### Problem statement
List every line in this data where the string "subsubsection" occurs.

[Extracted data Boundary: Start]

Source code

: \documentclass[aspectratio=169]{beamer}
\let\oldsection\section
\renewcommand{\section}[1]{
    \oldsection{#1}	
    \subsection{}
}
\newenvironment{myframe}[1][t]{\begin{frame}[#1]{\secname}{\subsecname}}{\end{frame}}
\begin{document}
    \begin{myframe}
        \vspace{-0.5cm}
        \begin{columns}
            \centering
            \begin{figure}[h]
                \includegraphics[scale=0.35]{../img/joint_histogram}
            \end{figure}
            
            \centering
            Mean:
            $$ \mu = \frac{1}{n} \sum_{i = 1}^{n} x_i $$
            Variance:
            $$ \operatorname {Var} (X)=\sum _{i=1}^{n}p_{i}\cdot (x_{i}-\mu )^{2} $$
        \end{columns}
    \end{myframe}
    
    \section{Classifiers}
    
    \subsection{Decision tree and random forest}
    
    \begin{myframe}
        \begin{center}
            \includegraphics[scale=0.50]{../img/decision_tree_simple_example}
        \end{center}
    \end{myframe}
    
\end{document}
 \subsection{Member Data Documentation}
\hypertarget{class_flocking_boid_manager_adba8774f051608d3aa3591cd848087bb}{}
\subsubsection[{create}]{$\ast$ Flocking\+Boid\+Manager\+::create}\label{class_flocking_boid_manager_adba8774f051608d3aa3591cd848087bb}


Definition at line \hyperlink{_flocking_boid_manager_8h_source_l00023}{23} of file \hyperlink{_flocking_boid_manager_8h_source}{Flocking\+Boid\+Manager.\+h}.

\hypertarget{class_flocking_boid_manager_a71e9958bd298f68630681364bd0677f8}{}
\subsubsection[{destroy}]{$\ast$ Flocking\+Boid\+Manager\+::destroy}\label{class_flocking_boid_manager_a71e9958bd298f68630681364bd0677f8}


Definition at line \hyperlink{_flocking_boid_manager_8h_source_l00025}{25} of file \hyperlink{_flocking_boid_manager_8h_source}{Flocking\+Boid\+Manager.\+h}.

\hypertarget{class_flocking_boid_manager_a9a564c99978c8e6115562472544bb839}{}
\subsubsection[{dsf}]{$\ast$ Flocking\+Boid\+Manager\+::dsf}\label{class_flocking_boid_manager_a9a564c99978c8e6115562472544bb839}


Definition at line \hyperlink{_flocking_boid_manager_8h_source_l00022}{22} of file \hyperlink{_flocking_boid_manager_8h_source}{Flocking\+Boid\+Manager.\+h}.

[Extracted data Boundary: End]

### Reply
\subsubsection[{create}]{$\ast$ Flocking\+Boid\+Manager\+::create}\label{class_flocking_boid_manager_adba8774f051608d3aa3591cd848087bb}
\subsubsection[{destroy}]{$\ast$ Flocking\+Boid\+Manager\+::destroy}\label{class_flocking_boid_manager_a71e9958bd298f68630681364bd0677f8}
\subsubsection[{dsf}]{$\ast$ Flocking\+Boid\+Manager\+::dsf}\label{class_flocking_boid_manager_a9a564c99978c8e6115562472544bb839}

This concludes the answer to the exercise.